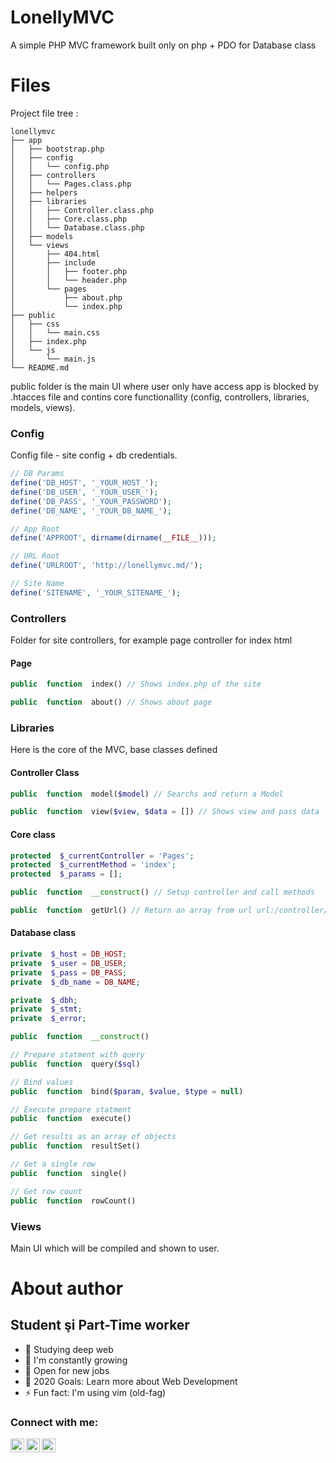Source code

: # LonellyMVC
A simple PHP MVC framework built only on php + PDO for Database class

# Files

Project file tree :
```
lonellymvc
├── app
│   ├── bootstrap.php
│   ├── config
│   │   └── config.php
│   ├── controllers
│   │   └── Pages.class.php
│   ├── helpers
│   ├── libraries
│   │   ├── Controller.class.php
│   │   ├── Core.class.php
│   │   └── Database.class.php
│   ├── models
│   └── views
│       ├── 404.html
│       ├── include
│       │   ├── footer.php
│       │   └── header.php
│       └── pages
│           ├── about.php
│           └── index.php
├── public
│   ├── css
│   │   └── main.css
│   ├── index.php
│   └── js
│       └── main.js
└── README.md
```

public folder is the main UI where user only have access
app is blocked by .htacces file and contins core functionallity (config, controllers, libraries, models, views).

### Config
Config file - site config + db credentials.
```PHP
// DB Params
define('DB_HOST', '_YOUR_HOST_');
define('DB_USER', '_YOUR_USER_');
define('DB_PASS', '_YOUR_PASSWORD');
define('DB_NAME', '_YOUR_DB_NAME_');

// App Root
define('APPROOT', dirname(dirname(__FILE__)));

// URL Root
define('URLROOT', 'http://lonellymvc.md/');

// Site Name
define('SITENAME', '_YOUR_SITENAME_');
```

### Controllers
Folder for site controllers, for example page controller for index html

#### Page
```PHP
public  function  index() // Shows index.php of the site

public  function  about() // Shows about page
```

### Libraries
Here is the core of the MVC, base classes defined
#### Controller Class
``` PHP
public  function  model($model) // Searchs and return a Model

public  function  view($view, $data = []) // Shows view and pass data
```

#### Core class
```PHP
protected  $_currentController = 'Pages';
protected  $_currentMethod = 'index';
protected  $_params = [];

public  function  __construct() // Setup controller and call methods

public  function  getUrl() // Return an array from url url:/controller/method/args
```

#### Database class
```PHP
private  $_host = DB_HOST;
private  $_user = DB_USER;
private  $_pass = DB_PASS;
private  $_db_name = DB_NAME;

private  $_dbh;
private  $_stmt;
private  $_error;

public  function  __construct()

// Prepare statment with query
public  function  query($sql)

// Bind values
public  function  bind($param, $value, $type = null)

// Execute prepare statment
public  function  execute()

// Get results as an array of objects
public  function  resultSet()

// Get a single row
public  function  single()

// Get row count
public  function  rowCount()

```
### Views
Main UI which will be compiled and shown to user.

# About author
## Student şi Part-Time worker
- 🔭 Studying deep web
- 🌱 I'm  constantly growing
- 👯 Open for new jobs
- 🥅 2020 Goals: Learn more about Web Development
- ⚡ Fun fact: I'm using vim (old-fag)

### Connect with me:

[<img align="left" alt="MrLonelly | Twitter" width="22px" src="https://cdn.jsdelivr.net/npm/simple-icons@v3/icons/twitter.svg" />][twitter]
[<img align="left" alt="MrLonelly | LinkedIn" width="22px" src="https://cdn.jsdelivr.net/npm/simple-icons@v3/icons/linkedin.svg" />][linkedin]
[<img align="left" alt="MrLonelly | Instagram" width="22px" src="https://cdn.jsdelivr.net/npm/simple-icons@v3/icons/instagram.svg" />][instagram]

[twitter]: https://twitter.com/mr_l0n3lly
[instagram]: https://www.instagram.com/apavalac/
[linkedin]: https://www.linkedin.com/in/andrei-pavalachi-270b3a167/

Work required: Without the pictures, return all the records precisely as they stand.

Completed task:
Source code

: # LonellyMVC
A simple PHP MVC framework built only on php + PDO for Database class

# Files

Project file tree :
```
lonellymvc
├── app
│   ├── bootstrap.php
│   ├── config
│   │   └── config.php
│   ├── controllers
│   │   └── Pages.class.php
│   ├── helpers
│   ├── libraries
│   │   ├── Controller.class.php
│   │   ├── Core.class.php
│   │   └── Database.class.php
│   ├── models
│   └── views
│       ├── 404.html
│       ├── include
│       │   ├── footer.php
│       │   └── header.php
│       └── pages
│           ├── about.php
│           └── index.php
├── public
│   ├── css
│   │   └── main.css
│   ├── index.php
│   └── js
│       └── main.js
└── README.md
```

public folder is the main UI where user only have access
app is blocked by .htacces file and contins core functionallity (config, controllers, libraries, models, views).

### Config
Config file - site config + db credentials.
```PHP
// DB Params
define('DB_HOST', '_YOUR_HOST_');
define('DB_USER', '_YOUR_USER_');
define('DB_PASS', '_YOUR_PASSWORD');
define('DB_NAME', '_YOUR_DB_NAME_');

// App Root
define('APPROOT', dirname(dirname(__FILE__)));

// URL Root
define('URLROOT', 'http://lonellymvc.md/');

// Site Name
define('SITENAME', '_YOUR_SITENAME_');
```

### Controllers
Folder for site controllers, for example page controller for index html

#### Page
```PHP
public  function  index() // Shows index.php of the site

public  function  about() // Shows about page
```

### Libraries
Here is the core of the MVC, base classes defined
#### Controller Class
``` PHP
public  function  model($model) // Searchs and return a Model

public  function  view($view, $data = []) // Shows view and pass data
```

#### Core class
```PHP
protected  $_currentController = 'Pages';
protected  $_currentMethod = 'index';
protected  $_params = [];

public  function  __construct() // Setup controller and call methods

public  function  getUrl() // Return an array from url url:/controller/method/args
```

#### Database class
```PHP
private  $_host = DB_HOST;
private  $_user = DB_USER;
private  $_pass = DB_PASS;
private  $_db_name = DB_NAME;

private  $_dbh;
private  $_stmt;
private  $_error;

public  function  __construct()

// Prepare statment with query
public  function  query($sql)

// Bind values
public  function  bind($param, $value, $type = null)

// Execute prepare statment
public  function  execute()

// Get results as an array of objects
public  function  resultSet()

// Get a single row
public  function  single()

// Get row count
public  function  rowCount()

```
### Views
Main UI which will be compiled and shown to user.

# About author
## Student şi Part-Time worker
- 🔭 Studying deep web
- 🌱 I'm  constantly growing
- 👯 Open for new jobs
- 🥅 2020 Goals: Learn more about Web Development
- ⚡ Fun fact: I'm using vim (old-fag)

### Connect with me:

[<img align="left" alt="MrLonelly | Twitter" width="22px" src="https://cdn.jsdelivr.net/npm/simple-icons@v3/icons/twitter.svg" />][twitter]
[<img align="left" alt="MrLonelly | LinkedIn" width="22px" src="https://cdn.jsdelivr.net/npm/simple-icons@v3/icons/linkedin.svg" />][linkedin]
[<img align="left" alt="MrLonelly | Instagram" width="22px" src="https://cdn.jsdelivr.net/npm/simple-icons@v3/icons/instagram.svg" />][instagram]

[twitter]: https://twitter.com/mr_l0n3lly
[instagram]: https://www.instagram.com/apavalac/
[linkedin]: https://www.linkedin.com/in/andrei-pavalachi-270b3a167/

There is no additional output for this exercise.